▶ What is being asked
Return every line of the entries that includes the word "files".

▶ Records shown
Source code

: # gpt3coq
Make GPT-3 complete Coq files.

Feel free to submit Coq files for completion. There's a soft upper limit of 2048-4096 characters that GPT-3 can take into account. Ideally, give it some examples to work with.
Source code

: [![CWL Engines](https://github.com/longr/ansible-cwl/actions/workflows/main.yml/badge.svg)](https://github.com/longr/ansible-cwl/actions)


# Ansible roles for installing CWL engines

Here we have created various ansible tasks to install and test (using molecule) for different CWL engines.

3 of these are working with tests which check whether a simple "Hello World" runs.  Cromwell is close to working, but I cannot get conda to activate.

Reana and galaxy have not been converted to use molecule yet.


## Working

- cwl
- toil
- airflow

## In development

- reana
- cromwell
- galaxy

▶ Solution below
Make GPT-3 complete Coq files.
Feel free to submit Coq files for completion. There's a soft upper limit of 2048-4096 characters that GPT-3 can take into account. Ideally, give it some examples to work with.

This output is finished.